Los católicos bien informados sabemos lo que exige el sexto mandamiento, el no fornicarás. Entendemos que el único ámbito de actividad sexual es el del matrimonio. Es más, estamos enterados de que el matrimonio consiste en la relación entre un solo hombre y una sola mujer para amarse hasta que uno de ellos muere, y que este hombre y esta mujer están abiertos a procrear y fundar una familia. Nada de echarse canitas al aire, de los corazones de condominio, de divorciarse y volverse a casar, de usar anticonceptivos, de cohabitar antes de casarse, de diversificar los gustos sexuales, de reconocer el “matrimonio gay”. Que católicos bien informados pequemos contra este mandamiento no quiere decir que ignoremos lo que nos obliga. Y que cumplamos el mandamiento no quiere decir, por supuesto, que seamos unos reprimidos: con la virtud y la gracia de Dios encauzamos el impulso sexual de la mejor manera, el matrimonio.

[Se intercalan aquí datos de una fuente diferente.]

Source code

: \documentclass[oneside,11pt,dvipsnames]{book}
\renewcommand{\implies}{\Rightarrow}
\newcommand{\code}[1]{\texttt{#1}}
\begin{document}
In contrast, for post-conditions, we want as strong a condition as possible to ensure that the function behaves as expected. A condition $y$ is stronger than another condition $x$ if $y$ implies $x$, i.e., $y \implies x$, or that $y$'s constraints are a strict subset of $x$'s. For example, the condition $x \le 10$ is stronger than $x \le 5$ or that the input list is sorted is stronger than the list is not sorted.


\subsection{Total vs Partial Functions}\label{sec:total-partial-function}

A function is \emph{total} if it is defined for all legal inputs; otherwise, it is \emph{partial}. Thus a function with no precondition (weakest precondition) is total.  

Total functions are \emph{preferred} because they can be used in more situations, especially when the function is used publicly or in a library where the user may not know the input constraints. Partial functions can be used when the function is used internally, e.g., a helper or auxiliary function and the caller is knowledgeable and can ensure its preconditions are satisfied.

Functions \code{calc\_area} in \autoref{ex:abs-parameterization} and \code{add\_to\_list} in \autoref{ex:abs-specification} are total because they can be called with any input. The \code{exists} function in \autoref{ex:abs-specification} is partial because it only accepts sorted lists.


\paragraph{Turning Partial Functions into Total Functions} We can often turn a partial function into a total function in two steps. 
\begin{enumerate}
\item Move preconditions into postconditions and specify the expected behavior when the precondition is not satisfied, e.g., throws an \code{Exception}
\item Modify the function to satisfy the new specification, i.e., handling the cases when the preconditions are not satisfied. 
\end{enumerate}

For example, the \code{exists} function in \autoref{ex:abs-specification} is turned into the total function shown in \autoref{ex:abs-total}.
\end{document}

Que esto sea así, no es, sin embargo, obvio para muchos mal informados. Parece, incluso, difícil para los bien informados, tan así que nos sobran chistes sobre el tema.

La no obviedad resalta porque tan estricto sentido del sexto mandamiento nos viene en alguna medida por la Revelación y por lo que nos enseña la Iglesia. Dennis Prager, en Crisis Magazine, nota que los pueblos paganos, por ignorancia, solían ser más laxos al respecto. Sus doctrinas tan no repudiaban de lleno las prácticas promiscuas, nos dice el analista, que hasta sus mismos dioses los concebían como unos libertinos. Es más, entre los paganos era de prestigio el que los líderes y los ricos tuvieran harenes tanto de jovencitas como de jovencitos. Prager podría también haber notado que, entre los cristianos, sólo los católicos defendemos que el matrimonio sea hasta que fallezca un cónyuge. Los demás grupos cristianos admiten, por ejemplo, el divorcio y las nuevas nupcias, para no hablar de quienes bendicen parejas homosexuales.

Por supuesto, la bondad de la vida matrimonial, cuando se logra en plenitud, da testimonio de sí misma. Sólo entonces, podemos observarlo, el ser humano goza y ejerce un amor verdadero y estable que es base no sólo de comunidades sino incluso de naciones civilizadas, porque es el matrimonio el mejor cauce de respeto, de desarrollo y de virtud para un hombre, una mujer y sus niños. En cierto modo, los homosexuales aspiran a que se reconozcan sus uniones como matrimonio, como si dicho reconocimiento trajera automáticamente las bendiciones que siguen a un matrimonio real.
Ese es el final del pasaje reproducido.